In 1980, agriculture accounted for 3.4 percent of employment in the United States, and that share had fallen to 1.6 percent by 2011. Germany, Canada, and the United Kingdom had similarly low shares of their total employment in agriculture in 1980, and all three countries saw those shares decline by 2011. The Republic of Korea (commonly called South Korea), France, and Japan had larger employment shares in agriculture in 1980; all three countries saw those shares drop sharply by 2011.

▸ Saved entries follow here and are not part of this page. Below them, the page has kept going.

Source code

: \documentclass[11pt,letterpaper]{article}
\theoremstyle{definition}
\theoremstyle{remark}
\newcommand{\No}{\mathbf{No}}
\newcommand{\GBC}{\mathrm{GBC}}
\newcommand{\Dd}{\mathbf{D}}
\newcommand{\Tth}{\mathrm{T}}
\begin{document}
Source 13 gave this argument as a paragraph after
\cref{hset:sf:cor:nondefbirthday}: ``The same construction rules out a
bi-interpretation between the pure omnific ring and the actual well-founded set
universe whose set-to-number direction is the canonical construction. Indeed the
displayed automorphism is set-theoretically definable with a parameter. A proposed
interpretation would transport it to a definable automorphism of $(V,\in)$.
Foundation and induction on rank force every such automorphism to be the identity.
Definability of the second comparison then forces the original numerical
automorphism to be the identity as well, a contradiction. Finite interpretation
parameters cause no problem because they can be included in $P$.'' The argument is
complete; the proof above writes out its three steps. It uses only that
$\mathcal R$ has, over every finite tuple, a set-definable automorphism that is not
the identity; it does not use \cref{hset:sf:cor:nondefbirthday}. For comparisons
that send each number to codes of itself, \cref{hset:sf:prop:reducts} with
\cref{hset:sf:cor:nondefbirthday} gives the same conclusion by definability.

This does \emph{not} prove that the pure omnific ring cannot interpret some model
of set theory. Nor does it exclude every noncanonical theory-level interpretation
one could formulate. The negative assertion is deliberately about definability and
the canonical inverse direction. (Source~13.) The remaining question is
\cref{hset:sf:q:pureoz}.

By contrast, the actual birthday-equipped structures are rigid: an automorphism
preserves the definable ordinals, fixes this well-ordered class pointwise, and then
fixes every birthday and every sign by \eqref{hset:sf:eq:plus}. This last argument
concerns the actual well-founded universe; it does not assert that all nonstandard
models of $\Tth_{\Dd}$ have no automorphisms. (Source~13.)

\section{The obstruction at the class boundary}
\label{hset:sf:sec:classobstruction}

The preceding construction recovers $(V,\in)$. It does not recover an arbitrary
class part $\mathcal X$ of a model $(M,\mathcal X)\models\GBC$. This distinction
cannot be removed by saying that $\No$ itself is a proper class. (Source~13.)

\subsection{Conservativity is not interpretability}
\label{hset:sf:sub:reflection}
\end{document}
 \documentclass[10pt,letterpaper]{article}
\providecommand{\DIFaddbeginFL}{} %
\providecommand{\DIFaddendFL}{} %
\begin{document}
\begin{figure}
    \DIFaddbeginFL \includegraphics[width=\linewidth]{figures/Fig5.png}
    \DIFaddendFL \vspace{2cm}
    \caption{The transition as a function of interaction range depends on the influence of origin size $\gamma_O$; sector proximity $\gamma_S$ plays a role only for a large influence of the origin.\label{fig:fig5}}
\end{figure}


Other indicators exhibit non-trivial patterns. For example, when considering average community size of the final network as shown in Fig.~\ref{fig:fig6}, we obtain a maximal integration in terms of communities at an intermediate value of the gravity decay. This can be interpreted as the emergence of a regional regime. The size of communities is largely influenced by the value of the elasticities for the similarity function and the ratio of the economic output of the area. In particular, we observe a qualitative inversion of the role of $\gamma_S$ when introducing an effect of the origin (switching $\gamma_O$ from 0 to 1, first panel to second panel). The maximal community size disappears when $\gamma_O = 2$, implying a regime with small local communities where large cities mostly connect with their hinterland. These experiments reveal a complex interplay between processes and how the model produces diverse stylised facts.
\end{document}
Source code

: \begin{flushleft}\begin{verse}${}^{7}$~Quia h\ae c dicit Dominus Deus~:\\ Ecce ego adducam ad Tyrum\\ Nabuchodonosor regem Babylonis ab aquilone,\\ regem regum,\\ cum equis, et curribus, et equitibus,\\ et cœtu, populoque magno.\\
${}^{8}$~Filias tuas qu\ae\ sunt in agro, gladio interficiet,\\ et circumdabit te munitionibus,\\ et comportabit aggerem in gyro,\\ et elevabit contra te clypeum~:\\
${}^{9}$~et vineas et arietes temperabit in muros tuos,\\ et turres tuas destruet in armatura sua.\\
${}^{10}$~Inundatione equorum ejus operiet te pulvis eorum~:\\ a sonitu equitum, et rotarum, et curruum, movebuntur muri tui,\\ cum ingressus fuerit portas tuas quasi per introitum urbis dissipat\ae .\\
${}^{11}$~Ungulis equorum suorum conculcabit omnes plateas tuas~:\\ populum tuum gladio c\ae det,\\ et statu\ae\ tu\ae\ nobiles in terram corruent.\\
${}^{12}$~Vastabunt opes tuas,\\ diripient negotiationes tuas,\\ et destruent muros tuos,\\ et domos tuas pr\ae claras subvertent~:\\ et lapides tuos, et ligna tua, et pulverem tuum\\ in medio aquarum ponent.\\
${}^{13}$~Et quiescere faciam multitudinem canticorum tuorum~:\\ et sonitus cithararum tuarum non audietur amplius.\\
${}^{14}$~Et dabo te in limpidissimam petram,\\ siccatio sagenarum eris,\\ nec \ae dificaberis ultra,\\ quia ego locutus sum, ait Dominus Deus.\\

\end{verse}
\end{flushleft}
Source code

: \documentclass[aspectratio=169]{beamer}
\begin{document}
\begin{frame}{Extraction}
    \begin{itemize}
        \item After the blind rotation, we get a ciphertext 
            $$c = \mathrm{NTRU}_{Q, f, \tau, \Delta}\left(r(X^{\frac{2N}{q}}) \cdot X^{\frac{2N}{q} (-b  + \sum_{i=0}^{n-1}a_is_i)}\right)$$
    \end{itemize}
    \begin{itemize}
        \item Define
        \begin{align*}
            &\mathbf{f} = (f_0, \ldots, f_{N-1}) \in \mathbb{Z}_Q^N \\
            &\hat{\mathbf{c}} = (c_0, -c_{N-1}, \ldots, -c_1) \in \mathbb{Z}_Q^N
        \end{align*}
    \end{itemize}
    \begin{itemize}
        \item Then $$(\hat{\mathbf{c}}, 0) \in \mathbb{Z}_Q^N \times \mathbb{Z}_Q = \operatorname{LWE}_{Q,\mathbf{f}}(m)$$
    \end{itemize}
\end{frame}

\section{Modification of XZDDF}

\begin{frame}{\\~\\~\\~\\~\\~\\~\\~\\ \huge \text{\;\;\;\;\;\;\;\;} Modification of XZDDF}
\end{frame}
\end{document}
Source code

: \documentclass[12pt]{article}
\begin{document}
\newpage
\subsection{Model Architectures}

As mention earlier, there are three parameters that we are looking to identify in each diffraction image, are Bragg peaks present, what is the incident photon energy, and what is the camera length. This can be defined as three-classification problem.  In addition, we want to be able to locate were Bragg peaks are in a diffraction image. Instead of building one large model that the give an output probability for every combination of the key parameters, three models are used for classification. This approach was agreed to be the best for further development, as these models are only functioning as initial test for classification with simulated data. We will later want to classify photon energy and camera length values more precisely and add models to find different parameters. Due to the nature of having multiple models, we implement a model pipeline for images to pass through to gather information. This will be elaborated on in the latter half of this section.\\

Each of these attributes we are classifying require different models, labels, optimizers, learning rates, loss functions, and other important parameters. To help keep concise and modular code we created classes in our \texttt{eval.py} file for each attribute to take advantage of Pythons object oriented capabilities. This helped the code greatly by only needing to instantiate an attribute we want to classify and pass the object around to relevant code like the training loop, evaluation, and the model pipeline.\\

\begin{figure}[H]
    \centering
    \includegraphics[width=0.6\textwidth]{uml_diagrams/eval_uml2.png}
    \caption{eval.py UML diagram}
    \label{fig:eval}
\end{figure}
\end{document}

Employment in industry—which includes manufacturing, mining, and construction—declined as a share of total employment in all the countries shown in the chart. At the same time, services accounted for a larger share of employment in each country in 2011 than in 1980. About 8 in 10 workers in the United States, Canada, the United Kingdom, and France were employed in services in 2011. About 7 in 10 workers in Germany, Japan, and South Korea were employed in services in 2011.
These data are from the International Labor Comparisons program. For more information, see "International Comparisons of Annual Labor Force Statistics, Adjusted to U.S. Concepts, 16 Countries, 1970-2011," (HTML) (PDF). Data for Germany in 1980 include only West Germany. Agriculture includes agriculture, forestry, hunting, and fishing. Services include transportation, communication, public utilities, trade, finance, public administration, private household services, and miscellaneous services.